CEPPO DI GRÈ

 

From the Bergamo area come two different kinds of very particular stone, found exclusively at the foot of Mount Clemo and on Lake Iseo.
Those are isolated plaques known since ancient times, they are the result of an important Quaternary Age phase when the slopes fell apart and large detrital bodies formed.
The material that makes up this debris is in sharp pieces of the most different sizes, strongly held together by a light grey limestone cement.
These stones are highly esteemed both in Italy and abroad: many works, both in historical times and in recent years, have seen them used as stone construction material, for coating and flooring.
Three varieties come from the Bergamo area:

Ceppo di Gré. Defined as a strongly cemented dolomite debris, with good mechanical resistance which makes it particularly suitable for walls and floors, both indoor and outdoor. Generally it has greyish fragments in a gray-yellowish background. It includes slope deposits, glacial deposits and alluvial deposits which come from the lower and middle Pleistocene.
They were widely used starting from right after WWI, in Milan and other cities. Significant examples are the building in Via P. Rossi 52 (1926) by G. Zanini, the Casa dei Giornalisti (1936) by G. Muzio, the extension of the Linificio-Canapificio (1938) and the extension of the Casa degli Atellani (1952) by P. Portaluppi.

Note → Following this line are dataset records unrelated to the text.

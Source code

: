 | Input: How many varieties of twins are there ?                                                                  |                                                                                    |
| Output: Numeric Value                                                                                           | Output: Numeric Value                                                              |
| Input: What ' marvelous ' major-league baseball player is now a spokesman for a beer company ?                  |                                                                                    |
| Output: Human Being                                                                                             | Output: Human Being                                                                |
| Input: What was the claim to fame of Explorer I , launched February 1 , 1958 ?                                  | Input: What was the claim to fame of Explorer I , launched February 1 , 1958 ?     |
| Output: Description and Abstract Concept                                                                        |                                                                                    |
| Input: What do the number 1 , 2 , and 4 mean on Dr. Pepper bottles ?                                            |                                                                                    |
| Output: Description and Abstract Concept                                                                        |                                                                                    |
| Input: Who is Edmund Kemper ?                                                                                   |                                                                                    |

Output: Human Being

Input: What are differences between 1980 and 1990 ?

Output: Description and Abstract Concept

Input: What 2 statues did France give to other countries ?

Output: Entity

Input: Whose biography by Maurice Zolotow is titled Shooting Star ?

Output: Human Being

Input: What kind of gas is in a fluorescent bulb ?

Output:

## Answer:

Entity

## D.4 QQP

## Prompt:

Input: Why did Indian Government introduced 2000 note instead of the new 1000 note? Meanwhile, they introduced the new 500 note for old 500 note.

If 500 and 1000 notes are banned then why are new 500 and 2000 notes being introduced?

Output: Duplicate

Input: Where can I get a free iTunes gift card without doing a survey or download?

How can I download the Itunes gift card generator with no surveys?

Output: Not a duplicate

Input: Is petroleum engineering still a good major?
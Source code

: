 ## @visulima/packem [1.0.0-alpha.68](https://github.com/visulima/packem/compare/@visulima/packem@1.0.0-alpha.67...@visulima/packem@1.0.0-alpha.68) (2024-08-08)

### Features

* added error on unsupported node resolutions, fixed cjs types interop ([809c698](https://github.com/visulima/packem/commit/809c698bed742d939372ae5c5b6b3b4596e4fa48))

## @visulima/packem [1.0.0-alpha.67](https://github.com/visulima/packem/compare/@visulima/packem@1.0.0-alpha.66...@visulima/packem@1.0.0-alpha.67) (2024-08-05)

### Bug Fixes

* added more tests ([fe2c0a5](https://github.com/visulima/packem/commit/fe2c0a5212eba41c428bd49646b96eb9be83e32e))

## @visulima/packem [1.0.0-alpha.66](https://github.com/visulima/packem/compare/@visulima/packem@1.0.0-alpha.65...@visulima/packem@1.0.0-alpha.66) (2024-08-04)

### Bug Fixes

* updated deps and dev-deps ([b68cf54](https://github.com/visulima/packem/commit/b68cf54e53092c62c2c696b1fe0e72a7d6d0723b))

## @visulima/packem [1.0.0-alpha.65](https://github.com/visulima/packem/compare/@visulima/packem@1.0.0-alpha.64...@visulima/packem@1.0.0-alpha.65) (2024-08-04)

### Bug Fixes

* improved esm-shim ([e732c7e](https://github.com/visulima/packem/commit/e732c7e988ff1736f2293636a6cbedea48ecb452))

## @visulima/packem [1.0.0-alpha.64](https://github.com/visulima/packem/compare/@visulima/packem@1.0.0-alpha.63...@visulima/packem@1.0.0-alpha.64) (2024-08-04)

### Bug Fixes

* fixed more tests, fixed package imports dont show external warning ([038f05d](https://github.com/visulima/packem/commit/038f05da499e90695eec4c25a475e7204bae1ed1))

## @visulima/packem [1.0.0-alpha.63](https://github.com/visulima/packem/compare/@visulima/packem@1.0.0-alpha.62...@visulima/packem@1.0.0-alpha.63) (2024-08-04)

Ceppo di Gré is still widely used: in the expansion of the Bocconi University by Grafton Architects in the years 2003-08, slabs, applied on a metal frame, were used to cover the facades and have also been used for the external flooring.

Ceppo di Poltragno and Ceppo Brecciola. They are grey, very hard and porous natural stones, distinguished by a greater presence of elements and more rounded pebbles in the Brecciola.